::: Data under study :::

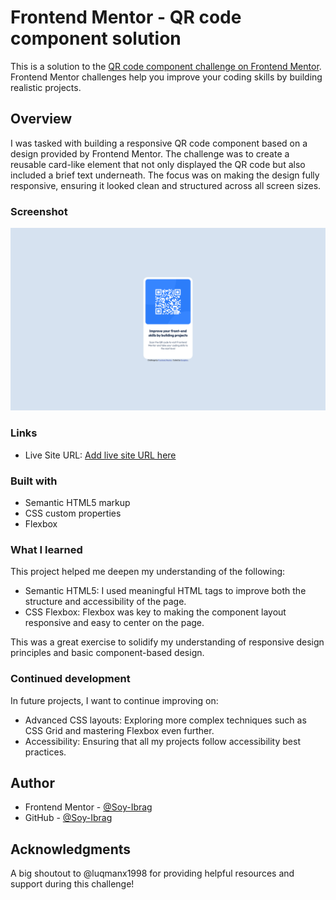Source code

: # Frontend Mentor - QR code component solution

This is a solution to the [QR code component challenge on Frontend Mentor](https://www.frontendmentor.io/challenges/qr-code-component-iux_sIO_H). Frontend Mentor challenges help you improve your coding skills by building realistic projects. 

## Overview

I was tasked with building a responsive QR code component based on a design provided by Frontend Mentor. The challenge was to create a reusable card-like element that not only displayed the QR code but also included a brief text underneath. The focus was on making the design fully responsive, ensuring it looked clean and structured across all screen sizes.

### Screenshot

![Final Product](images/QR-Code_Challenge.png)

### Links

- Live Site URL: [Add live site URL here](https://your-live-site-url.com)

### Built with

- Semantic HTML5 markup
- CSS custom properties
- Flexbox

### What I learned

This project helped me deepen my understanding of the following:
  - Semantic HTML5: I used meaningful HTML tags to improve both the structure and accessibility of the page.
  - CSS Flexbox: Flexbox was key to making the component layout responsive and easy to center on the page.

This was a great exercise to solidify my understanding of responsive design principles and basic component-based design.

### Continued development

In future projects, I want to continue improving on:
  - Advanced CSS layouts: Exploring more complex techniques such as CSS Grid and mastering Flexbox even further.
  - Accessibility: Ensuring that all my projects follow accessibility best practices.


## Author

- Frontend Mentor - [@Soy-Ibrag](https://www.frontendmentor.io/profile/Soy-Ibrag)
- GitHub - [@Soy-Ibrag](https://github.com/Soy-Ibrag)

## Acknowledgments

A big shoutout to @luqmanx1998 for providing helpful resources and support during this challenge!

:::
::: Data under study :::

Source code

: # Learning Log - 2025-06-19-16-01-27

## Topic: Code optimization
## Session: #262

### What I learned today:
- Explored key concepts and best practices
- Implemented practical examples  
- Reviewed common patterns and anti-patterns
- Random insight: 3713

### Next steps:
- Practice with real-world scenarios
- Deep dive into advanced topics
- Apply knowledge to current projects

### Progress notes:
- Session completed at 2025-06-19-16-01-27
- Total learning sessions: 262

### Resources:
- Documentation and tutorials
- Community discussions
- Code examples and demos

:::

:: Exercise requirements ::
Every line from the data above that contains "page" must appear in the answer.

:: Solution for this task ::
  - Semantic HTML5: I used meaningful HTML tags to improve both the structure and accessibility of the page.
  - CSS Flexbox: Flexbox was key to making the component layout responsive and easy to center on the page.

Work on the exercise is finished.